§ Aim of the exercise
Pull every line containing the word "removed" from the records.

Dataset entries
....................
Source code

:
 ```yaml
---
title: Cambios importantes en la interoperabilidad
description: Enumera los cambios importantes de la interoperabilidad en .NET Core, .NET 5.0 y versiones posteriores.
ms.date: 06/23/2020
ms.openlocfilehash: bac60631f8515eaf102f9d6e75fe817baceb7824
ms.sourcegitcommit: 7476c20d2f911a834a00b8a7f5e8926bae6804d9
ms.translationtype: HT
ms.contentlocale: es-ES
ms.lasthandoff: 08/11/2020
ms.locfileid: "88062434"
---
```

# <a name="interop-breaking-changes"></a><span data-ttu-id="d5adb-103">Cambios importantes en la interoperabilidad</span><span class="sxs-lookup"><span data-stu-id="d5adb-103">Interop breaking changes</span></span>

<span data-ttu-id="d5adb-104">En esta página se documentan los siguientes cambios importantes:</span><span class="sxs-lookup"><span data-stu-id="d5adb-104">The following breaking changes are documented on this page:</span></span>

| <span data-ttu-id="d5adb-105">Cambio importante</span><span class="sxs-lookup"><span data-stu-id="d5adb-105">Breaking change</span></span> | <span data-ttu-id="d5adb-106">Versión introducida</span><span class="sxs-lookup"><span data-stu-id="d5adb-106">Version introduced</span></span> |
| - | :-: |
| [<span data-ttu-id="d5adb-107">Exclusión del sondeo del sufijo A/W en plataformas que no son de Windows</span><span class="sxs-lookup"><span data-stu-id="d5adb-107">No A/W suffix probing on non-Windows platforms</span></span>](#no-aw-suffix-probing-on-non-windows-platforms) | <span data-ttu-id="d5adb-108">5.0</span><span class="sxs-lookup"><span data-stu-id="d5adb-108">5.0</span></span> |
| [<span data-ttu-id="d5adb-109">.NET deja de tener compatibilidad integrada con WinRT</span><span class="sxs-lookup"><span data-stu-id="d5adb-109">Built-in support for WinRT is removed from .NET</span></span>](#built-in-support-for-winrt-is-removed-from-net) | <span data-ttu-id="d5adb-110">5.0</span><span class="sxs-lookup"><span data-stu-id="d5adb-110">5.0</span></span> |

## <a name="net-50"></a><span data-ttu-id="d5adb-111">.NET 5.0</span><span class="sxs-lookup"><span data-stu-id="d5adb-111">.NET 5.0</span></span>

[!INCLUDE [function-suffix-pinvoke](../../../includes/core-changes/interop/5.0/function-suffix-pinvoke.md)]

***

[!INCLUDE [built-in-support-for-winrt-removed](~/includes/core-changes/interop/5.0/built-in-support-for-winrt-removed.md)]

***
....................
§ Result for this task
| [<span data-ttu-id="d5adb-109">.NET deja de tener compatibilidad integrada con WinRT</span><span class="sxs-lookup"><span data-stu-id="d5adb-109">Built-in support for WinRT is removed from .NET</span></span>](#built-in-support-for-winrt-is-removed-from-net) | <span data-ttu-id="d5adb-110">5.0</span><span class="sxs-lookup"><span data-stu-id="d5adb-110">5.0</span></span> |
[!INCLUDE [built-in-support-for-winrt-removed](~/includes/core-changes/interop/5.0/built-in-support-for-winrt-removed.md)]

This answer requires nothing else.